TASK GOAL: Where the records below have a line with "在这种情况下", that line is to be copied.

-- DATA LISTING follows --

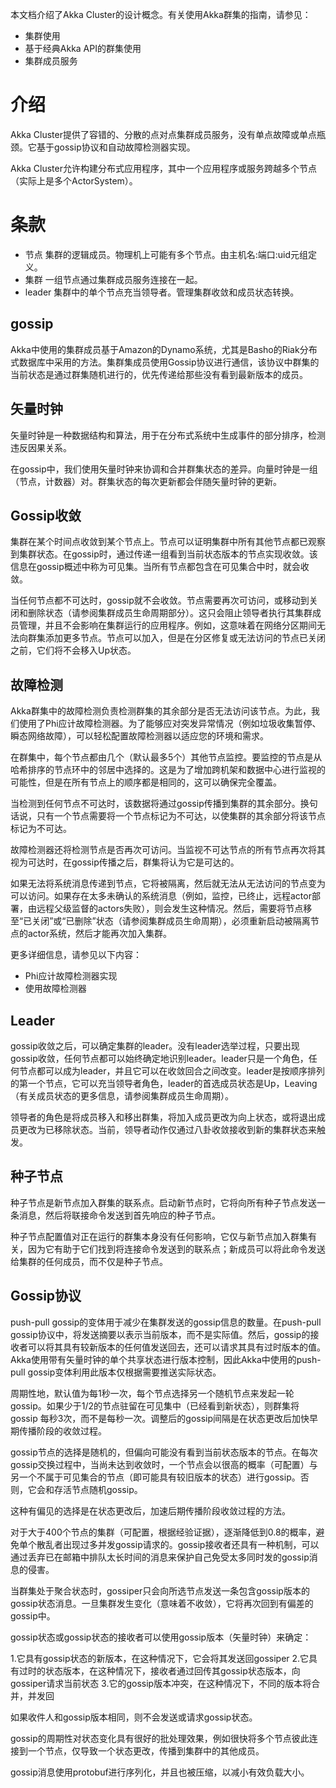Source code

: 本文档介绍了Akka Cluster的设计概念。有关使用Akka群集的指南，请参见：

- 集群使用
- 基于经典Akka API的群集使用
- 集群成员服务

# 介绍
Akka Cluster提供了容错的、分散的点对点集群成员服务，没有单点故障或单点瓶颈。它基于gossip协议和自动故障检测器实现。

Akka Cluster允许构建分布式应用程序，其中一个应用程序或服务跨越多个节点（实际上是多个ActorSystem）。

# 条款
- 节点
集群的逻辑成员。物理机上可能有多个节点。由主机名:端口:uid元组定义。
- 集群
一组节点通过集群成员服务连接在一起。
- leader
集群中的单个节点充当领导者。管理集群收敛和成员状态转换。
## gossip
Akka中使用的集群成员基于Amazon的Dynamo系统，尤其是Basho的Riak分布式数据库中采用的方法。集群集成员使用Gossip协议进行通信，该协议中群集的当前状态是通过群集随机进行的，优先传递给那些没有看到最新版本的成员。

## 矢量时钟
矢量时钟是一种数据结构和算法，用于在分布式系统中生成事件的部分排序，检测违反因果关系。

在gossip中，我们使用矢量时钟来协调和合并群集状态的差异。向量时钟是一组（节点，计数器）对。群集状态的每次更新都会伴随矢量时钟的更新。

## Gossip收敛
集群在某个时间点收敛到某个节点上。节点可以证明集群中所有其他节点都已观察到集群状态。在gossip时，通过传递一组看到当前状态版本的节点实现收敛。该信息在gossip概述中称为可见集。当所有节点都包含在可见集合中时，就会收敛。

当任何节点都不可达时，gossip就不会收敛。节点需要再次可访问，或移动到关闭和删除状态（请参阅集群成员生命周期部分）。这只会阻止领导者执行其集群成员管理，并且不会影响在集群运行的应用程序。例如，这意味着在网络分区期间无法向群集添加更多节点。节点可以加入，但是在分区修复或无法访问的节点已关闭之前，它们将不会移入Up状态。

## 故障检测
Akka群集中的故障检测负责检测群集的其余部分是否无法访问该节点。为此，我们使用了Phi应计故障检测器。为了能够应对突发异常情况（例如垃圾收集暂停、瞬态网络故障），可以轻松配置故障检测器以适应您的环境和需求。

在群集中，每个节点都由几个（默认最多5个）其他节点监控。要监控的节点是从哈希排序的节点环中的邻居中选择的。这是为了增加跨机架和数据中心进行监视的可能性，但是在所有节点上的顺序都是相同的，这可以确保完全覆盖。

当检测到任何节点不可达时，该数据将通过gossip传播到集群的其余部分。换句话说，只有一个节点需要将一个节点标记为不可达，以使集群的其余部分将该节点标记为不可达。

故障检测器还将检测节点是否再次可访问。当监视不可达节点的所有节点再次将其视为可达时，在gossip传播之后，群集将认为它是可达的。

如果无法将系统消息传递到节点，它将被隔离，然后就无法从无法访问的节点变为可以访问。如果存在太多未确认的系统消息（例如，监控，已终止，远程actor部署，由远程父级监督的actors失败），则会发生这种情况。然后，需要将节点移至“已关闭”或“已删除”状态（请参阅集群成员生命周期），必须重新启动被隔离节点的actor系统，然后才能再次加入集群。

更多详细信息，请参见以下内容：

- Phi应计故障检测器实现
- 使用故障检测器
## Leader
gossip收敛之后，可以确定集群的leader。没有leader选举过程，只要出现gossip收敛，任何节点都可以始终确定地识别leader。leader只是一个角色，任何节点都可以成为leader，并且它可以在收敛回合之间改变。leader是按顺序排列的第一个节点，它可以充当领导者角色，leader的首选成员状态是Up，Leaving（有关成员状态的更多信息，请参阅集群成员生命周期）。

领导者的角色是将成员移入和移出群集，将加入成员更改为向上状态，或将退出成员更改为已移除状态。当前，领导者动作仅通过八卦收敛接收到新的集群状态来触发。

## 种子节点
种子节点是新节点加入群集的联系点。启动新节点时，它将向所有种子节点发送一条消息，然后将联接命令发送到首先响应的种子节点。

种子节点配置值对正在运行的群集本身没有任何影响，它仅与新节点加入群集有关，因为它有助于它们找到将连接命令发送到的联系点；新成员可以将此命令发送给集群的任何成员，而不仅是种子节点。

## Gossip协议
push-pull gossip的变体用于减少在集群发送的gossip信息的数量。在push-pull gossip协议中，将发送摘要以表示当前版本，而不是实际值。然后，gossip的接收者可以将其具有较新版本的任何值发送回去，还可以请求其具有过时版本的值。 Akka使用带有矢量时钟的单个共享状态进行版本控制，因此Akka中使用的push-pull gossip变体利用此版本仅根据需要推送实际状态。

周期性地，默认值为每1秒一次，每个节点选择另一个随机节点来发起一轮gossip。如果少于1/2的节点驻留在可见集中（已经看到新状态），则群集将gossip 每秒3次，而不是每秒一次。调整后的gossip间隔是在状态更改后加快早期传播阶段的收敛过程。

gossip节点的选择是随机的，但偏向可能没有看到当前状态版本的节点。在每次gossip交换过程中，当尚未达到收敛时，一个节点会以很高的概率（可配置）与另一个不属于可见集合的节点（即可能具有较旧版本的状态）进行gossip。否则，它会和存活节点随机gossip。

这种有偏见的选择是在状态更改后，加速后期传播阶段收敛过程的方法。

对于大于400个节点的集群（可配置，根据经验证据），逐渐降低到0.8的概率，避免单个散乱者出现过多并发gossip请求的。gossip接收者还具有一种机制，可以通过丢弃已在邮箱中排队太长时间的消息来保护自己免受太多同时发的gossip消息的侵害。

当群集处于聚合状态时，gossiper只会向所选节点发送一条包含gossip版本的gossip状态消息。一旦集群发生变化（意味着不收敛），它将再次回到有偏差的gossip中。

gossip状态或gossip状态的接收者可以使用gossip版本（矢量时钟）来确定：

1.它具有gossip状态的新版本，在这种情况下，它会将其发送回gossiper
2.它具有过时的状态版本，在这种情况下，接收者通过回传其gossip状态版本，向gossiper请求当前状态
3.它的gossip版本冲突，在这种情况下，不同的版本将合并，并发回

如果收件人和gossip版本相同，则不会发送或请求gossip状态。

gossip的周期性对状态变化具有很好的批处理效果，例如很快将多个节点彼此连接到一个节点，仅导致一个状态更改，传播到集群中的其他成员。

gossip消息使用protobuf进行序列化，并且也被压缩，以减小有效负载大小。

-- DATA LISTING concluded --

TASK RESPONSE:
1.它具有gossip状态的新版本，在这种情况下，它会将其发送回gossiper
2.它具有过时的状态版本，在这种情况下，接收者通过回传其gossip状态版本，向gossiper请求当前状态
3.它的gossip版本冲突，在这种情况下，不同的版本将合并，并发回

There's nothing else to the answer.